The study, published in the journal Frontiers in Psychology, showed that the way female characters are being portrayed in videogames can affect the underlying attitudes of male gamers towards the opposite sex.

"Many different aspects of life can influence sexist attitudes. It was surprising to find a small but significant link between game play and sexism. Video games are not intended to teach sexist views, but most people don't realize how attitudes can shift with practice," said Douglas Gentile, a professor of psychology at Iowa State University and co-author of the study, in a press release. "Nonetheless, much of our learning is not conscious and we pick up on subtle cues without realizing it."

For the study, the researchers surveyed 13,520 adolescents, ages 11 to 29. The participants spent approximately two hours a day playing videogames and nearly three hours a day watching television, on average.

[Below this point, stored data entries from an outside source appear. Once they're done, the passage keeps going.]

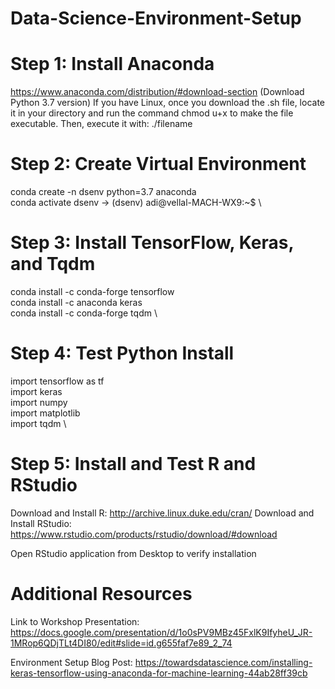# Data-Science-Environment-Setup


# Step 1: Install Anaconda
https://www.anaconda.com/distribution/#download-section (Download Python 3.7 version)
If you have Linux, once you download the .sh file, locate it in your directory and run the command chmod u+x to make the file executable. Then, execute it with: ./filename

# Step 2: Create Virtual Environment
conda create -n dsenv python=3.7 anaconda \
conda activate dsenv → (dsenv) adi@vellal-MACH-WX9:~$ \

# Step 3: Install TensorFlow, Keras, and Tqdm
conda install -c conda-forge tensorflow \
conda install -c anaconda keras  \
conda install -c conda-forge tqdm \

# Step 4: Test Python Install
import tensorflow as tf \
import keras \
import numpy \
import matplotlib \
import tqdm \

# Step 5: Install and Test R and RStudio
Download and Install R: http://archive.linux.duke.edu/cran/
Download and Install RStudio: https://www.rstudio.com/products/rstudio/download/#download

Open RStudio application from Desktop to verify installation



# Additional Resources
Link to Workshop Presentation: 
https://docs.google.com/presentation/d/1o0sPV9MBz45FxlK9IfyheU_JR-1MRop6QDjTLt4DI80/edit#slide=id.g655faf7e89_2_74

Environment Setup Blog Post:
https://towardsdatascience.com/installing-keras-tensorflow-using-anaconda-for-machine-learning-44ab28ff39cb
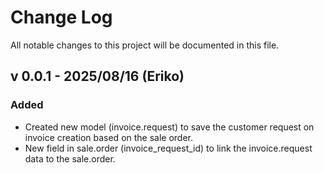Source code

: # Change Log
All notable changes to this project will be documented in this file.

## v 0.0.1 - 2025/08/16 (Eriko)
### Added
- Created new model (invoice.request) to save the customer request on invoice creation based on the sale order.
- New field in sale.order (invoice_request_id) to link the invoice.request data to the sale.order.
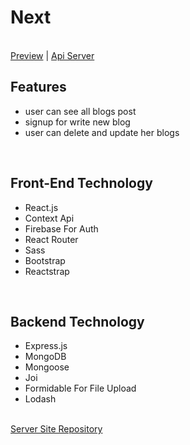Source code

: <h1>Next</h1>
<br>
<a href="https://next-97.web.app/" target='_blank'>Preview</a> | <a href="https://salty-falls-83940.herokuapp.com/" target='_blank'>Api Server</a>
<br>
<h2>Features</h2>
 <ul>
   <li>user can see all blogs post</li>
   <li>signup for write new blog</li>
   <li>user can delete and update her blogs</li>
</ul>
<br>
 <h2>Front-End Technology</h2>
  <ul>
    <li>React.js</li>
    <li>Context Api</li>
    <li>Firebase For Auth</li>
    <li>React Router</li>
    <li>Sass</li>
    <li>Bootstrap</li>
    <li>Reactstrap</li>
  </ul>
  <br>
  <h2>Backend Technology</h2>
   <ul>
    <li>Express.js</li>
    <li>MongoDB</li>
    <li>Mongoose</li>
    <li>Joi</li>
    <li>Formidable For File Upload</li>
    <li>Lodash</li>
  </ul>
<br>
<a href="https://github.com/naisannovel/next-server" target='_blank'>Server Site Repository</a>
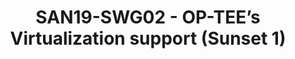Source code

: ---
categories:
- san19
description: <ul><li dir="ltr">Since a while ago there has been&nbsp;<a href="https://optee.readthedocs.io/architecture/virtualization.html">experimental
  support</a> to run virtualization in OP-TEE. Then there is also ongoing work in
  OP-TEE with adding support for secure EL-2 that is coming in newer Armv8-A versions.</li><li
  dir="ltr">In this session we want to discuss and brainstorm around future goals
  with Virtualization in OP-TEE.</li><li dir="ltr">Related session:<br><a href="https://linaroconnectsandiego.sched.com/event/Subt/san19-402-virtualization-for-op-tee">SAN19-402
  Virtualization for OP-TEE</a></li></ul>
image:
  featured: 'true'
  path: /assets/images/featured-images/san19/SAN19-SWG02.png
session_attendee_num: '34'
session_id: SAN19-SWG02
session_room: Sunset 1 (Developer Room)
session_slot:
  end_time: '2019-09-25 11:30:00'
  start_time: '2019-09-25 11:00:00'
session_speakers:
- speaker_bio: Volodymyr is senior embedded software engineer at EPAM Systems. He
    participates in a project aimed to bring XEN hypervisor into automotive solutions.
  speaker_company: EPAM Systems
  speaker_image: /assets/images/speakers/san19/volodymyr-babchuk.jpg
  speaker_location: ''
  speaker_name: Volodymyr Babchuk
  speaker_position: Senior Embedded Engineer at EPAM Systems
  speaker_url: ''
  speaker_username: vlad.babchuk
- speaker_bio: Volodymyr is senior embedded software engineer at EPAM Systems. He
    participates in a project aimed to bring XEN into automotive solutions. 
  speaker_company: EPAM Systems
  speaker_image: /assets/images/speakers/placeholder.jpg
  speaker_location: Kyiv, Ukraine
  speaker_name: Volodymyr Babchuk
  speaker_position: Senior Embedded Engineer
  speaker_url: epam.com
  speaker_username: volodymyr_babchuk
- speaker_bio: Senior Software Engineer in Linaro Security Working Group
  speaker_company: Linaro
  speaker_image: /assets/images/speakers/san19/jens-wiklander.jpg
  speaker_location: ''
  speaker_name: Jens Wiklander
  speaker_position: Senior Software Engineer
  speaker_url: ''
  speaker_username: jens.wiklander
session_track: Security
tag: session
tags:
- Open Source Development
title: SAN19-SWG02 - OP-TEE’s Virtualization support (Sunset 1)
---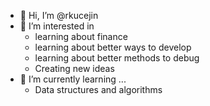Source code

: - 👋 Hi, I’m @rkucejin
- 👀 I’m interested in
  - learning about finance
  - learning about better ways to develop
  - learning about better methods to debug
  - Creating new ideas
- 🌱 I’m currently learning ...
  - Data structures and algorithms  


<!---
rkucejin/rkucejin is a ✨ special ✨ repository because its `README.md` (this file) appears on your GitHub profile.
You can click the Preview link to take a look at your changes.
--->
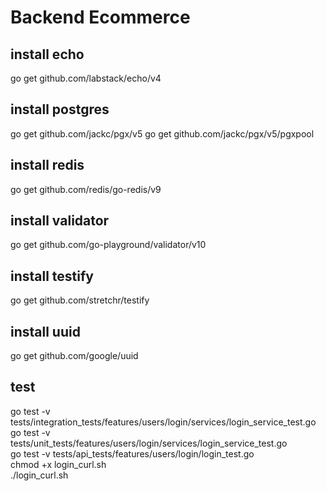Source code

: # Backend Ecommerce

## install echo
go get github.com/labstack/echo/v4

## install postgres
go get github.com/jackc/pgx/v5
go get github.com/jackc/pgx/v5/pgxpool

## install redis
go get github.com/redis/go-redis/v9

## install validator
go get github.com/go-playground/validator/v10

## install testify
go get github.com/stretchr/testify

## install uuid
go get github.com/google/uuid


## test
go test -v tests/integration_tests/features/users/login/services/login_service_test.go  
go test -v tests/unit_tests/features/users/login/services/login_service_test.go  
go test -v tests/api_tests/features/users/login/login_test.go  
chmod +x login_curl.sh  
./login_curl.sh  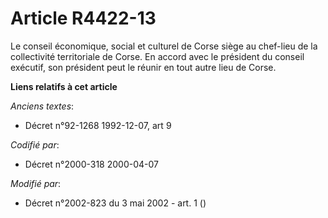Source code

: # Article R4422-13

Le conseil économique, social et culturel de Corse siège au chef-lieu de la collectivité territoriale de Corse. En accord
avec le président du conseil exécutif, son président peut le réunir en tout autre lieu de Corse.

**Liens relatifs à cet article**

_Anciens textes_:

  - Décret n°92-1268 1992-12-07, art 9

_Codifié par_:

  - Décret n°2000-318 2000-04-07

_Modifié par_:

  - Décret n°2002-823 du 3 mai 2002 - art. 1 ()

In the survey, the participants were asked if they agree or disagree with the following statement, "A woman is made mainly for making and raising children." The researchers found that participants who spent more time playing videogames were more likely to agree with the statement.

Aside from playing videogames, the researchers also measured the influence of watching television and religion to sexist attitude. The researchers found that the relationship between religion and sexism was three times higher than videogames. On the other hand, watching television appears to be unrelated to sexism.

The researchers noted that the extremely high influence of religion to sexism is likely because religion have historically taken a traditional view of gender roles. Meanwhile, the extremely low influence of television to sexism is evidence of the growing number and variety of female character roles on TV compared to 20 years ago.